* **Exercise details**
Below are some records. Print exactly the lines between the one holding "### Android Testing" and the one holding "### Cross-Platform Testing", inclusive, and nothing else.

* **Data provided**
--

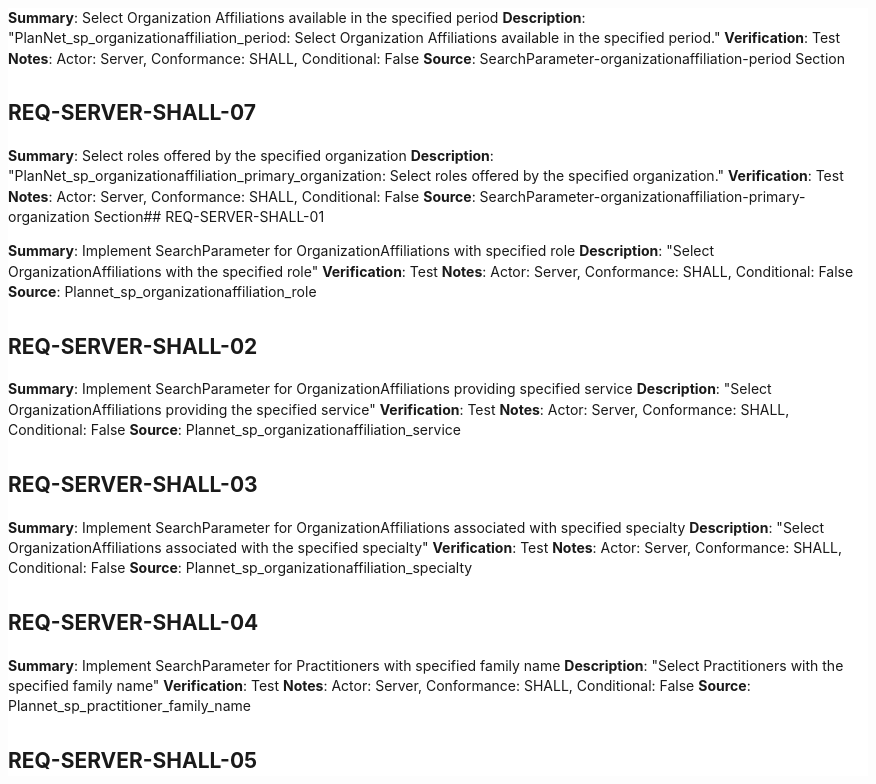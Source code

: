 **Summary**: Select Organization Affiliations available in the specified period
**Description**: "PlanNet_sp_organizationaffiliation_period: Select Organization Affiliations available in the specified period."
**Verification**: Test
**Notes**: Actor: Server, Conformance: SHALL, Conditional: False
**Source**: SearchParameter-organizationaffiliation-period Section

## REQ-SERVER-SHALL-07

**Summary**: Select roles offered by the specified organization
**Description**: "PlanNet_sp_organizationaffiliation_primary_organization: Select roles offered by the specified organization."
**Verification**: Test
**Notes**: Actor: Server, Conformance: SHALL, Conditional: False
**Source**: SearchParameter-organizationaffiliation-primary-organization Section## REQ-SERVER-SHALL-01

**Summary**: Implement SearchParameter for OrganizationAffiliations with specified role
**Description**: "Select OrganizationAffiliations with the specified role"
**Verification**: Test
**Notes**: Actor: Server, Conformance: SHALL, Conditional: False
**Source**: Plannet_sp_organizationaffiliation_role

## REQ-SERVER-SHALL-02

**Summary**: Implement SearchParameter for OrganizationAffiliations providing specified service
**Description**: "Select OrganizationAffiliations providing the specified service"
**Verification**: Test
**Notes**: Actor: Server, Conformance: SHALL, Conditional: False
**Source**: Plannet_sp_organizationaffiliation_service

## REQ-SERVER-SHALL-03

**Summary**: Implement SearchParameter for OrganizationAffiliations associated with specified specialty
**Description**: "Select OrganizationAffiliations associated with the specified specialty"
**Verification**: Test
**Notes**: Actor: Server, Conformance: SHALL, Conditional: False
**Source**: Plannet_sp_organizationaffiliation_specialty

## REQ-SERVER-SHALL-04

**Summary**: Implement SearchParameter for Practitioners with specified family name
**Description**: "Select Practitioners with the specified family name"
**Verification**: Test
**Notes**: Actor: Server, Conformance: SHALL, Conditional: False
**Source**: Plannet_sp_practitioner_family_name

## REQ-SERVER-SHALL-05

--

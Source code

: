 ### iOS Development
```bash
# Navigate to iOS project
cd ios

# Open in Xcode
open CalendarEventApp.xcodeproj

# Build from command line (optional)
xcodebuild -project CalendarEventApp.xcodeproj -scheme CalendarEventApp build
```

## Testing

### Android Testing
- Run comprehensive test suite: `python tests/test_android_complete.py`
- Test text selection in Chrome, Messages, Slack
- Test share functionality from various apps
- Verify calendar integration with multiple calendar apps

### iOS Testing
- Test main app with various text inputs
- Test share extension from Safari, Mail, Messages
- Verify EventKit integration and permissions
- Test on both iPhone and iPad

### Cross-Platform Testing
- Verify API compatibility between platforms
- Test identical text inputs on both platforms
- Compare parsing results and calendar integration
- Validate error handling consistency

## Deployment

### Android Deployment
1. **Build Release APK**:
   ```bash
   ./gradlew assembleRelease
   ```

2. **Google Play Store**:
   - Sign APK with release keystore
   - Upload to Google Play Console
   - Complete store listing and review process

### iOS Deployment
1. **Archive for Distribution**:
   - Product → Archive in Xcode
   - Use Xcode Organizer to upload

--

* **Response to this task**
### Android Testing
- Run comprehensive test suite: `python tests/test_android_complete.py`
- Test text selection in Chrome, Messages, Slack
- Test share functionality from various apps
- Verify calendar integration with multiple calendar apps

### iOS Testing
- Test main app with various text inputs
- Test share extension from Safari, Mail, Messages
- Verify EventKit integration and permissions
- Test on both iPhone and iPad

### Cross-Platform Testing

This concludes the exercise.